Can you tell if Hamas tunnel used to attack/capture combatant (IHL allows) or take hostage/attack civilian (illegal)? pic.twitter.com/HgVe8rAcN6
— Kenneth Roth (@KenRoth) August 19, 2014
As I have pointed out before, the Geneva Conventions explicitly and without reservation considers hostage taking to be against international law. No distinction whatsoever between whether the victim is civilian or a soldier.
The ICRC elaborates:
Common Article 3 of the Geneva Conventions prohibits the taking of hostages.[ It is also prohibited by the Fourth Geneva Convention and is considered a grave breach thereof. ...[I]n addition to the provisions in the Geneva Conventions, practice since then shows that the prohibition of hostage-taking is now firmly entrenched in customary international law and is considered a war crime.
The prohibition of hostage-taking is recognized as a fundamental guarantee for civilians and persons hors de combat in Additional Protocols I and II. Under the Statute of the International Criminal Court, the “taking of hostages” constitutes a war crime in both international and non-international armed conflicts. Hostage-taking is also listed as a war crime under the Statutes of the International Criminal Tribunals for the former Yugoslavia and for Rwanda and of the Special Court for Sierra Leone. Numerous military manuals prohibit the taking of hostages. This prohibition is also set forth in the legislation of numerous States.
The International Convention against the Taking of Hostages defines the offence as the seizure or detention of a person (the hostage), combined with threatening to kill, to injure or to continue to detain the hostage, in order to compel a third party to do or to abstain from doing any act as an explicit or implicit condition for the release of the hostage. The Elements of Crimes for the International Criminal Court uses the same definition but adds that the required behaviour of the third party could be a condition not only for the release of the hostage but also for the safety of the hostage. It is the specific intent that characterizes hostage-taking and distinguishes it from the deprivation of someone’s liberty as an administrative or judicial measure.

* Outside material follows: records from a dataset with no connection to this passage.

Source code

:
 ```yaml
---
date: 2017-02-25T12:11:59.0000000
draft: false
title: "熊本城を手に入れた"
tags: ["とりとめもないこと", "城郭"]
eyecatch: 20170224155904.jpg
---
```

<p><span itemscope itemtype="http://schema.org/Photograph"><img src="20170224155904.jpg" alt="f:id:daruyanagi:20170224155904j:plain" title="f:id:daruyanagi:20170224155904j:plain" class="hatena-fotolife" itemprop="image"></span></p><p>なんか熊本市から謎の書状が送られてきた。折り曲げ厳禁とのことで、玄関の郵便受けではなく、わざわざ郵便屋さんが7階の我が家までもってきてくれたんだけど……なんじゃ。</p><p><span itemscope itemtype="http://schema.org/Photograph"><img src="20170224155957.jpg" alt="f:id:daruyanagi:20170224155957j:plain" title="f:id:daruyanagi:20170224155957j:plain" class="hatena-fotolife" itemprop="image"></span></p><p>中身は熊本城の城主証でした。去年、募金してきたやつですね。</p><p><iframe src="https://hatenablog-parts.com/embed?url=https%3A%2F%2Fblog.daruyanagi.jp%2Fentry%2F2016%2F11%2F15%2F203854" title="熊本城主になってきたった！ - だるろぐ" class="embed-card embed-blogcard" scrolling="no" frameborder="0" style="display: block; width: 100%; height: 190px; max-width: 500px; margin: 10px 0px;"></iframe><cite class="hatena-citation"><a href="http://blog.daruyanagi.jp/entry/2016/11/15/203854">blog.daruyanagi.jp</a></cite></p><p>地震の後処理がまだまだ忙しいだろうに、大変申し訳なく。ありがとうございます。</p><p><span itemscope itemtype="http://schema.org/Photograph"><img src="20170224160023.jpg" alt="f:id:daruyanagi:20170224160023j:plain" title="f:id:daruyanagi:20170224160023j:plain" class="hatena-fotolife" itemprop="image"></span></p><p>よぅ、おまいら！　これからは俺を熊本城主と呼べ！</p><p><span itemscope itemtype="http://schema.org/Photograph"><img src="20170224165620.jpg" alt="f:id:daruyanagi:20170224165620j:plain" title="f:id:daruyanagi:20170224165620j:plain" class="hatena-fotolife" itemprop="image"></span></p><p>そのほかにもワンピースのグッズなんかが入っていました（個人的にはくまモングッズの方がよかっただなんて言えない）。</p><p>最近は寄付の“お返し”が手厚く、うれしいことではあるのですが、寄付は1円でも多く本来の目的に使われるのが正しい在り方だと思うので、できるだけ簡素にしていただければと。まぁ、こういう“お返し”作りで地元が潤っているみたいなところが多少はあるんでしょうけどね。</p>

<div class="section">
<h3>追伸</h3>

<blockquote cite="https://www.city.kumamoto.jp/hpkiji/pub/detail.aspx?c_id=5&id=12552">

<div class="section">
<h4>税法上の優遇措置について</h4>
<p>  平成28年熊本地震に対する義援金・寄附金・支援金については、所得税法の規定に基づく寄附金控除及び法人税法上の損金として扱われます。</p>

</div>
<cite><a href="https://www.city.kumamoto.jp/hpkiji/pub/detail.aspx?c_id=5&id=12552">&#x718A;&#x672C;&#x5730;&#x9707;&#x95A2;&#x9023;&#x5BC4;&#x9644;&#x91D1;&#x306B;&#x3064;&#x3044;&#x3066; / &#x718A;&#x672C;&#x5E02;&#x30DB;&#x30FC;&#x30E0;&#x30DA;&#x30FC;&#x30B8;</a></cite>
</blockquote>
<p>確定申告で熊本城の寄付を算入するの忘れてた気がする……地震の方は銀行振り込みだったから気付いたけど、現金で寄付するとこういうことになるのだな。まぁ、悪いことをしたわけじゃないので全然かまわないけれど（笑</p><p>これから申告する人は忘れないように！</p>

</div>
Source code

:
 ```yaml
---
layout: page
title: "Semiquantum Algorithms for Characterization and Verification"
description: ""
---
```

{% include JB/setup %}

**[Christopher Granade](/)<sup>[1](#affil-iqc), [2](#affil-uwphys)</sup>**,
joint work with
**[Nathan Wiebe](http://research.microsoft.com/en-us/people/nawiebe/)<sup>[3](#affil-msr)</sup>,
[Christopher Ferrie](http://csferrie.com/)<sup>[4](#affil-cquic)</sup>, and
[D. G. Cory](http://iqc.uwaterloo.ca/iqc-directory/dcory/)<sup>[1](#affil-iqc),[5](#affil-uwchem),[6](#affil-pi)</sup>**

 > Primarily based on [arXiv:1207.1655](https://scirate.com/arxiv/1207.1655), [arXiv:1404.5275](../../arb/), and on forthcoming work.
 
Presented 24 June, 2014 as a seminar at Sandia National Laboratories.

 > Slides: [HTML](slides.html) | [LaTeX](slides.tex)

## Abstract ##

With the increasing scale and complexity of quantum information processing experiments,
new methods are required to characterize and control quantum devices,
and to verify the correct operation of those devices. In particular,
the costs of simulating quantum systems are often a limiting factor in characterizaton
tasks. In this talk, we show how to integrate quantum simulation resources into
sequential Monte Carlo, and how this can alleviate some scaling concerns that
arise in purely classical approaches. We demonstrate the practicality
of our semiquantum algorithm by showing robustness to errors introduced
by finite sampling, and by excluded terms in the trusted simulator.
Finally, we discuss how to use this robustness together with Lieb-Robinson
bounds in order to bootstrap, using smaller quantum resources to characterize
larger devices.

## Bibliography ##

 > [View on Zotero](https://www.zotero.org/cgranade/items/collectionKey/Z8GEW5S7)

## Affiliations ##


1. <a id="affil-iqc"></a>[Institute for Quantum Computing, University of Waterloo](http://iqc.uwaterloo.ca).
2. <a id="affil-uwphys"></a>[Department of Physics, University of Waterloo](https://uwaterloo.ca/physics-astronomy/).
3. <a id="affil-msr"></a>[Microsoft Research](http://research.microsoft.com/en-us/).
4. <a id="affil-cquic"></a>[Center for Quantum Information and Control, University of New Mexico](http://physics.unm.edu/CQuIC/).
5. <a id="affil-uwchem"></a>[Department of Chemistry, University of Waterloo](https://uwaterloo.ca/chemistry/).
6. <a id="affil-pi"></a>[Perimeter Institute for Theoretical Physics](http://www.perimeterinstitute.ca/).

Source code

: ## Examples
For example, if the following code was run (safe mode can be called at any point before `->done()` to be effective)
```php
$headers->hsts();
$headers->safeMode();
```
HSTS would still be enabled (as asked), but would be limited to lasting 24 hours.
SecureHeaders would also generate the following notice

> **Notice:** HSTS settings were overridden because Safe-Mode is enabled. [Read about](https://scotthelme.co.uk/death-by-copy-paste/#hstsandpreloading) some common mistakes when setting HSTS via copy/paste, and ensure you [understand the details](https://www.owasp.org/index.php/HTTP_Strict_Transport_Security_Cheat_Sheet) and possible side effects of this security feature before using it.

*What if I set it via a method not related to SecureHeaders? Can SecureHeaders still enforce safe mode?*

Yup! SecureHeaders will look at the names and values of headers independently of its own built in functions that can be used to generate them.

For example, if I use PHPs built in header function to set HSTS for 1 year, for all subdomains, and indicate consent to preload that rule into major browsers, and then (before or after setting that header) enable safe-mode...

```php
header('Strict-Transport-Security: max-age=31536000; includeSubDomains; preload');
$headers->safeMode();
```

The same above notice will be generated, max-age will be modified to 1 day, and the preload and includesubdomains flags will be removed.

Although the prohibition of hostage-taking is specified in the Fourth Geneva Convention and is typically associated with the holding of civilians as hostages, there is no indication that the offence is limited to taking civilians hostage. Common Article 3 of the Geneva Conventions, the Statute of the International Criminal Court and the International Convention against the Taking of Hostages do not limit the offence to the taking of civilians, but apply it to the taking of any person. Indeed, in the Elements of Crimes for the International Criminal Court, the definition applies to the taking of any person protected by the Geneva Conventions.
This is as clear as international law gets.
The very thought of a supposed human rights defender publicly renouncing international humanitarian law, defending a war crime and denying the human rights of Israelis is scandalous.
Ken Roth has proven, irrevocably, that he is unqualified for this position. He is actively campaigning against human rights. His stated position is simply immoral. His bias is clear to all. He has singlehandedly turned Human Rights Watch into a punchline.